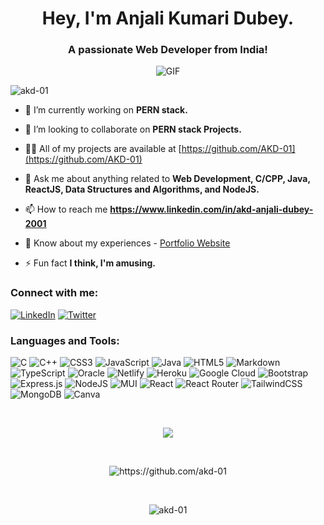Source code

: <h1 align="center">Hey, I'm Anjali Kumari Dubey.</h1>
<h3 align="center">A passionate Web Developer from India!</h3>

<p align="center"> 
<!---
<img style="margin:auto;height:200px;" src="https://user-images.githubusercontent.com/83454075/180928900-62047562-846b-44eb-a954-2a5489425ded.gif"  />
--->
  
<p align="center">
  <img src="https://react-portfolio-v2-akd-01.vercel.app/static/media/intro.0192288047645d3a7ba5.gif" alt="GIF">
</p>

</p>
<p align="left"> <img src="https://komarev.com/ghpvc/?username=akd-01&label=Profile%20views&color=0e75b6&style=flat" alt="akd-01" /> </p>
<!---
<p align="left"> <a href="https://twitter.com/_arcane_me_" target="blank"><img src="https://img.shields.io/twitter/follow/_arcane_me_?logo=twitter&style=for-the-badge" alt="_arcane_me_" /></a> </p>
--->

- 🌱 I’m currently working on **PERN stack.**

- 👯 I’m looking to collaborate on **PERN stack Projects.**

- 👨‍💻 All of my projects are available at [https://github.com/AKD-01](https://github.com/AKD-01)

- 💬 Ask me about anything related to **Web Development, C/CPP, Java, ReactJS, Data Structures and Algorithms, and NodeJS.**

- 📫 How to reach me **https://www.linkedin.com/in/akd-anjali-dubey-2001**

- 📄 Know about my experiences - [Portfolio Website](https://react-portfolio-v2-akd-01.vercel.app/)

- ⚡ Fun fact **I think, I'm amusing.**

<h3 align="left">Connect with me:</h3>

[![LinkedIn](https://img.shields.io/badge/LinkedIn-%230077B5.svg?logo=linkedin&logoColor=white)](https://linkedin.com/in/akd-anjali-dubey-2001) [![Twitter](https://img.shields.io/badge/Twitter-%231DA1F2.svg?logo=Twitter&logoColor=white)](https://twitter.com/_arcane_me_) 

<h3 align="left">Languages and Tools:</h3>

![C](https://img.shields.io/badge/c-%2300599C.svg?style=for-the-badge&logo=c&logoColor=white) ![C++](https://img.shields.io/badge/c++-%2300599C.svg?style=for-the-badge&logo=c%2B%2B&logoColor=white) ![CSS3](https://img.shields.io/badge/css3-%231572B6.svg?style=for-the-badge&logo=css3&logoColor=white) ![JavaScript](https://img.shields.io/badge/javascript-%23323330.svg?style=for-the-badge&logo=javascript&logoColor=%23F7DF1E) ![Java](https://img.shields.io/badge/java-%23ED8B00.svg?style=for-the-badge&logo=java&logoColor=white) ![HTML5](https://img.shields.io/badge/html5-%23E34F26.svg?style=for-the-badge&logo=html5&logoColor=white) ![Markdown](https://img.shields.io/badge/markdown-%23000000.svg?style=for-the-badge&logo=markdown&logoColor=white) ![TypeScript](https://img.shields.io/badge/typescript-%23007ACC.svg?style=for-the-badge&logo=typescript&logoColor=white) ![Oracle](https://img.shields.io/badge/Oracle-F80000?style=for-the-badge&logo=oracle&logoColor=white) ![Netlify](https://img.shields.io/badge/netlify-%23000000.svg?style=for-the-badge&logo=netlify&logoColor=#00C7B7) ![Heroku](https://img.shields.io/badge/heroku-%23430098.svg?style=for-the-badge&logo=heroku&logoColor=white) ![Google Cloud](https://img.shields.io/badge/Google%20Cloud-%234285F4.svg?style=for-the-badge&logo=google-cloud&logoColor=white) ![Bootstrap](https://img.shields.io/badge/bootstrap-%23563D7C.svg?style=for-the-badge&logo=bootstrap&logoColor=white) ![Express.js](https://img.shields.io/badge/express.js-%23404d59.svg?style=for-the-badge&logo=express&logoColor=%2361DAFB) ![NodeJS](https://img.shields.io/badge/node.js-6DA55F?style=for-the-badge&logo=node.js&logoColor=white) ![MUI](https://img.shields.io/badge/MUI-%230081CB.svg?style=for-the-badge&logo=material-ui&logoColor=white) ![React](https://img.shields.io/badge/react-%2320232a.svg?style=for-the-badge&logo=react&logoColor=%2361DAFB) ![React Router](https://img.shields.io/badge/React_Router-CA4245?style=for-the-badge&logo=react-router&logoColor=white) ![TailwindCSS](https://img.shields.io/badge/tailwindcss-%2338B2AC.svg?style=for-the-badge&logo=tailwind-css&logoColor=white) ![MongoDB](https://img.shields.io/badge/MongoDB-%234ea94b.svg?style=for-the-badge&logo=mongodb&logoColor=white) ![Canva](https://img.shields.io/badge/Canva-%2300C4CC.svg?style=for-the-badge&logo=Canva&logoColor=white)

<br/>

<p align="center" >
<a href="https://github.com/akd-01/convoychat">
  <img align="center" src=https://github-readme-stats.vercel.app/api?username=akd-01&show_icons=true&count_private=true&layout=compact&theme=dark&hide_border=true)](https://github.com/akd-01/github-readme-stats>
</a>
 </p>
 
<br>
<p align="center">
 <img align="center" src="https://github-readme-streak-stats.herokuapp.com/?user=akd-01&count_private=true&theme=gruvbox_duo" alt="https://github.com/akd-01" />
</p>
<br/>
<p align="center">
<img align="center" src="https://github-readme-stats.vercel.app/api/top-langs?username=akd-01&show_icons=true&theme=dark&count_private=true&hide_border=true&locale=en&layout=compact" alt="akd-01" />
</p>


<!--[![@divine01's Holopin board](https://holopin.me/divine01)](https://holopin.io/@divine01)-->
_ _ _
Wherever the word "PERN" occurs in a line of the listing, copy that line.

- 🌱 I’m currently working on **PERN stack.**
- 👯 I’m looking to collaborate on **PERN stack Projects.**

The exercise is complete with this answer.